Armageddon Time (2022)

Armageddontime

***/****
starring Anne Hathaway, Jeremy Strong, Banks Repeta, Anthony Hopkins
written and directed by James Gray

by Angelo Muredda “All the great artists sign their work,” Anthony Hopkins’s benevolent grandfather Aaron tells his aimless but creatively-inclined grandson Paul (Banks Repeta) early in Armageddon Time, James Gray’s autobiographical profile of growing up in Flushing, Queens as part of a tight-knit Russian-Jewish family. That advice seems to weigh heavily on Gray, who places it at the top of a ladder above less helpful artistic feedback like one teacher’s admonition not to copy when Paul reproduces a Kandinsky he saw at the Guggenheim from memory, and another’s gentler but no less prescriptive prompt, after Paul’s creative work doesn’t follow the brief, that he do the assignment. Signing the work for Gray, who has long been fascinated by the tension between the weight of Old World family ties and the seductive levity of contemporary life, means carefully tracking his fictional surrogate family’s cross-generational assimilation into Ronald Reagan’s America, which he proposes happened not just in the shadow of ghouls like Fred and Maryanne Trump (played here by Jessica Chastain)–donors at Gray’s and Paul’s private school–but, more insidiously, through American Jews’ growing proximity to whiteness. Suffused with Gray’s typical tragic grandeur and rich thematic preoccupation with the uniquely American compulsion to recreate oneself as a blank slate despite one’s inescapable background, that signature is nevertheless a bit fainter than usual here, owing to the off-the-rack genre elements of the artist’s coming-of-age narrative and a still-developing protagonist who, by film’s end, remains too opaque to leave his mark as either an artist or an authorial surrogate.

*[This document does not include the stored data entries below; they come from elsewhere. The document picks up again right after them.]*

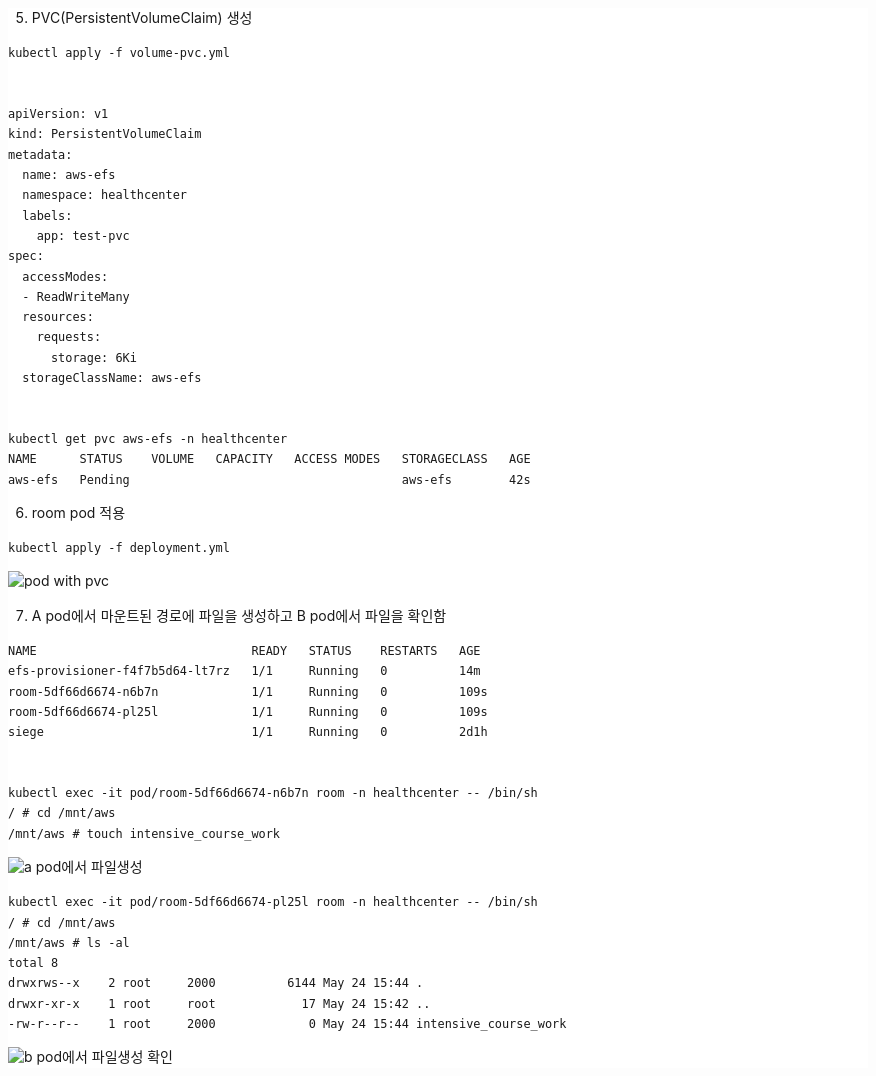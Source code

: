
 ```
```

5. PVC(PersistentVolumeClaim) 생성
```
kubectl apply -f volume-pvc.yml


apiVersion: v1
kind: PersistentVolumeClaim
metadata:
  name: aws-efs
  namespace: healthcenter
  labels:
    app: test-pvc
spec:
  accessModes:
  - ReadWriteMany
  resources:
    requests:
      storage: 6Ki
  storageClassName: aws-efs
  
  
kubectl get pvc aws-efs -n healthcenter
NAME      STATUS    VOLUME   CAPACITY   ACCESS MODES   STORAGECLASS   AGE
aws-efs   Pending                                      aws-efs        42s
```

6. room pod 적용
```
kubectl apply -f deployment.yml
```
![pod with pvc](https://github.com/JiHye77/AWS3_healthcenter/blob/main/refer/6%20room%20pod.JPG)


7. A pod에서 마운트된 경로에 파일을 생성하고 B pod에서 파일을 확인함
```
NAME                              READY   STATUS    RESTARTS   AGE
efs-provisioner-f4f7b5d64-lt7rz   1/1     Running   0          14m
room-5df66d6674-n6b7n             1/1     Running   0          109s
room-5df66d6674-pl25l             1/1     Running   0          109s
siege                             1/1     Running   0          2d1h


kubectl exec -it pod/room-5df66d6674-n6b7n room -n healthcenter -- /bin/sh
/ # cd /mnt/aws
/mnt/aws # touch intensive_course_work
```
![a pod에서 파일생성](https://user-images.githubusercontent.com/38099203/119372712-9736f180-bcf2-11eb-8e57-1d6e3f4273a5.PNG)

```
kubectl exec -it pod/room-5df66d6674-pl25l room -n healthcenter -- /bin/sh
/ # cd /mnt/aws
/mnt/aws # ls -al
total 8
drwxrws--x    2 root     2000          6144 May 24 15:44 .
drwxr-xr-x    1 root     root            17 May 24 15:42 ..
-rw-r--r--    1 root     2000             0 May 24 15:44 intensive_course_work
```
![b pod에서 파일생성 확인](https://user-images.githubusercontent.com/38099203/119373196-204e2880-bcf3-11eb-88f0-a1e91a89088a.PNG)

The film opens in the last days of the Carter administration in Gray’s old stomping ground of Public School 173, as sixth-grader Paul is scolded for a caricature of his teacher he insists was only meant to make people laugh. All the laughers in question abandon Paul except for classmate Johnny (Jaylin Webb), a Black student who’s been held back a year, presumably more for his minor everyday rebellions against the racist teacher who despises him than for any issues with his academic potential. The boys become fast friends, with Johnny initiating Paul into the pleasures of cutting class and listening to “Rapper’s Delight” and Paul encouraging Johnny to dream big about moving to Florida. Their salad days abruptly end when a minor infraction with weed sees them called to the principal’s office along with Paul’s mother, Esther (Anne Hathaway). At Aaron’s urging, Paul is shipped off to an expensive private school (once attended by Donald Trump himself, as Gray has pointed out in interviews), the kind of traumatic life change Johnny would likely kill for. Before long, Paul’s desire to break free from the confines of the upstanding future his family has laid out for him–which, they remind him, is far removed from the life of precarity and danger they fled in recent history–sees him planning a caper with Johnny. As in their previous flirtation with illegality, Johnny is not afforded the same opportunity for new beginnings when they’re caught.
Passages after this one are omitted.